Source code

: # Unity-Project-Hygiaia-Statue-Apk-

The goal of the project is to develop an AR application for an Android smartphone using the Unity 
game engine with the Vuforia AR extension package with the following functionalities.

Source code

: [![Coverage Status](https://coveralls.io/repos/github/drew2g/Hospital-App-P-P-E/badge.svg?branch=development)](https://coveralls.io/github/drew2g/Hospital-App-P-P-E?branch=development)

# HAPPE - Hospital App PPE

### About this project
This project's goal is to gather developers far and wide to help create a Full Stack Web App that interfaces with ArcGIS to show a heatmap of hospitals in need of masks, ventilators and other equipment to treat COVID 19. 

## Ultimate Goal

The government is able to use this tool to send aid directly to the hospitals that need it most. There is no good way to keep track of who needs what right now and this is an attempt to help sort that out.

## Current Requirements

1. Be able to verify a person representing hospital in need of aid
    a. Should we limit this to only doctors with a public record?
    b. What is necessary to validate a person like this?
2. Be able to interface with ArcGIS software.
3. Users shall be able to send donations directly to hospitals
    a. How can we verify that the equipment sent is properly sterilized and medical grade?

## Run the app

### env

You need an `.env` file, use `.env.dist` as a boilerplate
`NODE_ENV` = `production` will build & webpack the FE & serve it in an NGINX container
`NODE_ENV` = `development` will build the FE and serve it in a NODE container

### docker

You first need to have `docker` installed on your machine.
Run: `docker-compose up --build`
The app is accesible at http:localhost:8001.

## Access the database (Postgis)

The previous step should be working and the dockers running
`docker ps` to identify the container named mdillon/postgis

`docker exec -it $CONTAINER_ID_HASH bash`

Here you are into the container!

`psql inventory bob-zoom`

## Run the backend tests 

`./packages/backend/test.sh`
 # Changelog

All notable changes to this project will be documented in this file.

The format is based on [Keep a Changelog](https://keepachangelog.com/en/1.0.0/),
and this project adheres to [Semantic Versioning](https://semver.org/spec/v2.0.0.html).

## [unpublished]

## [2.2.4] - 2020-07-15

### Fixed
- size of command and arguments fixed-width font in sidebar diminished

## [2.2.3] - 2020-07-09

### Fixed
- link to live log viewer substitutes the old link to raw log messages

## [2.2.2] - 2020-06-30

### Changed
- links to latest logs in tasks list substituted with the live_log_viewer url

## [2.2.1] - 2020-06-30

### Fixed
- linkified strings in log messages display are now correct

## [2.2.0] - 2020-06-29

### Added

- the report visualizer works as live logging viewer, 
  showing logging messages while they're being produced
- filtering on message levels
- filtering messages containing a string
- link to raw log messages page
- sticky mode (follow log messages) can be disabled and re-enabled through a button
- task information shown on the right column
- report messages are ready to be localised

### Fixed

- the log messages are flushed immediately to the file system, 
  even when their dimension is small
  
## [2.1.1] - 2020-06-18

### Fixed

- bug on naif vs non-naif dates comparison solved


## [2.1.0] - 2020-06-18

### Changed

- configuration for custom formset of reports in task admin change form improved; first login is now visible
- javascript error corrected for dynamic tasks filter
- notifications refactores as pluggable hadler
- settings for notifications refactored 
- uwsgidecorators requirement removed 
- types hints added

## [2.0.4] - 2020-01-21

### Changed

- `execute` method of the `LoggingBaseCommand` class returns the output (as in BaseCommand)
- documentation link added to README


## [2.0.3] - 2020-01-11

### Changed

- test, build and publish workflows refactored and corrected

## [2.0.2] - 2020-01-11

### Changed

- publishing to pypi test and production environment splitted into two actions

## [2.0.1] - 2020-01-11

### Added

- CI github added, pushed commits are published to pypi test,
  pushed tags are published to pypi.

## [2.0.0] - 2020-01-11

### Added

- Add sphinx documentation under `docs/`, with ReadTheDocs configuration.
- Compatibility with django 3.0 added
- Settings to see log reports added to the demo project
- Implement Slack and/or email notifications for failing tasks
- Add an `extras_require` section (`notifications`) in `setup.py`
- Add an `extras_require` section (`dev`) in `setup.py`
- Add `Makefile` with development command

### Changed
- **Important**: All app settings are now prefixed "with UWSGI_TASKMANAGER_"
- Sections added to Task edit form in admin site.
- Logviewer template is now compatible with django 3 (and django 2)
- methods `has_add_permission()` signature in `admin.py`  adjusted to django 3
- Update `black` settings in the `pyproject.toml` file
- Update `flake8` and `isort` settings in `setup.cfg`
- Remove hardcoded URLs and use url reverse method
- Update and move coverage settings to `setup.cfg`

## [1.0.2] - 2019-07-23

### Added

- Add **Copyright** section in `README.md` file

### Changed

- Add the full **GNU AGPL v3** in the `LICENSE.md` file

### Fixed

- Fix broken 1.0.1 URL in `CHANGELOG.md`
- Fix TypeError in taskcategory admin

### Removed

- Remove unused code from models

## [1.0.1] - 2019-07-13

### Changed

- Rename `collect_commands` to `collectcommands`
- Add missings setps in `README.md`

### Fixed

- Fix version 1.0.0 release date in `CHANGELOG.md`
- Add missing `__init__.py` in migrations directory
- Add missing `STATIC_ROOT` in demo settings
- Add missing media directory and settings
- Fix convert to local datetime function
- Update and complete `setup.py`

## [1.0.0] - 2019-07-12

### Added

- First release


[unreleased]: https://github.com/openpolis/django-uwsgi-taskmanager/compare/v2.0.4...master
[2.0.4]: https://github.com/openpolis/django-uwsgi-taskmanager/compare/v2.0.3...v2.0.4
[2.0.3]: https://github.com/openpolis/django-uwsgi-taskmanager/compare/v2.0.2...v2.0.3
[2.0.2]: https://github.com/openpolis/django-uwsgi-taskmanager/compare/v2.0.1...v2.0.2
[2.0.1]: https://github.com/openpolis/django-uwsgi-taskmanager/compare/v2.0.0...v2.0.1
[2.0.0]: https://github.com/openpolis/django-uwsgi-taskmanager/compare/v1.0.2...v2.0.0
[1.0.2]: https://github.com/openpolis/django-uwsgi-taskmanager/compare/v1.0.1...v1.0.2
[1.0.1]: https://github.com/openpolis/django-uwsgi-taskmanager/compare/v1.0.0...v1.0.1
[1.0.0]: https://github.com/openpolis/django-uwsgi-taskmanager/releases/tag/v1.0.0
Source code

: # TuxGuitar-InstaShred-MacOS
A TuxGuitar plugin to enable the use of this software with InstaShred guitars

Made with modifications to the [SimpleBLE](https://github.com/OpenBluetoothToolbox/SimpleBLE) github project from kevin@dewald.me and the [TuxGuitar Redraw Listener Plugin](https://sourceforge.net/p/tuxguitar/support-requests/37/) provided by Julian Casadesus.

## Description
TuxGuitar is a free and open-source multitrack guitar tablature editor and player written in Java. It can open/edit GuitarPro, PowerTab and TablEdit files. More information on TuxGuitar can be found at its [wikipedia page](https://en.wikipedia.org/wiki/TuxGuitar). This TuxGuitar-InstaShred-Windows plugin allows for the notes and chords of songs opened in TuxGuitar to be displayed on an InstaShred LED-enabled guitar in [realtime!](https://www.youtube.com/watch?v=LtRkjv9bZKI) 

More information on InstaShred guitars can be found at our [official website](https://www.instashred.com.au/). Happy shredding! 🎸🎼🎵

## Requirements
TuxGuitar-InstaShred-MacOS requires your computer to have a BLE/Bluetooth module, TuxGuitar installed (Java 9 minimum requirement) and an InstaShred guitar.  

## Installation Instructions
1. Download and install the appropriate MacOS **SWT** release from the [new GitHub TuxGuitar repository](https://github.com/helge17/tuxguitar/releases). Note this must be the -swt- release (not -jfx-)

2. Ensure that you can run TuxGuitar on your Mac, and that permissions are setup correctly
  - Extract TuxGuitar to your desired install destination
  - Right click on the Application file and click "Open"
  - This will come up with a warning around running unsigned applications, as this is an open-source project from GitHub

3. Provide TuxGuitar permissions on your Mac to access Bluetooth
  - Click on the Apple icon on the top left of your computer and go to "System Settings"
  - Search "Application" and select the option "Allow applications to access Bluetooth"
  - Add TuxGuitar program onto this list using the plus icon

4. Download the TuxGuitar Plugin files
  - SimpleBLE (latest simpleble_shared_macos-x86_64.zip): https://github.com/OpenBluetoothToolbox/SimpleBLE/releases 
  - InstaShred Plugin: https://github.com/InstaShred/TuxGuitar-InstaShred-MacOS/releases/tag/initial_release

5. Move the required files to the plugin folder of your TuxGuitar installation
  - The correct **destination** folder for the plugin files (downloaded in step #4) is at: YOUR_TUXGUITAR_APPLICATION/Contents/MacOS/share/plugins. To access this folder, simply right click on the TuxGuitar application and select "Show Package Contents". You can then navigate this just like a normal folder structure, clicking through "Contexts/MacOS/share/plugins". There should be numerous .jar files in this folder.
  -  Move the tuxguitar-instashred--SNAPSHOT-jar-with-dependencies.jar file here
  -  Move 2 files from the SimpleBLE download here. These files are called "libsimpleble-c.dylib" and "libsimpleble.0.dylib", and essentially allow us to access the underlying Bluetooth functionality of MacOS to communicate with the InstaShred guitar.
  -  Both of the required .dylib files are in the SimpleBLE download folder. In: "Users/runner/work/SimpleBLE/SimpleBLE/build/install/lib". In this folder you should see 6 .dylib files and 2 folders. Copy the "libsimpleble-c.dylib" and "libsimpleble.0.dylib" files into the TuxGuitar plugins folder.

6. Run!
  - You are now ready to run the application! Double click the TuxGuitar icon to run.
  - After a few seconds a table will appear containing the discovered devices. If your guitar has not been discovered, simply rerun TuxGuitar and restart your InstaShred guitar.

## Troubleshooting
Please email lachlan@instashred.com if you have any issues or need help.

INSTRUCTIONS TO FOLLOW:
Read through the material above, and whenever a line contains "setup", copy it.

COMPLETED TASK:
- Add an `extras_require` section (`notifications`) in `setup.py`
- Add an `extras_require` section (`dev`) in `setup.py`
- Update `flake8` and `isort` settings in `setup.cfg`
- Update and move coverage settings to `setup.cfg`
- Update and complete `setup.py`
2. Ensure that you can run TuxGuitar on your Mac, and that permissions are setup correctly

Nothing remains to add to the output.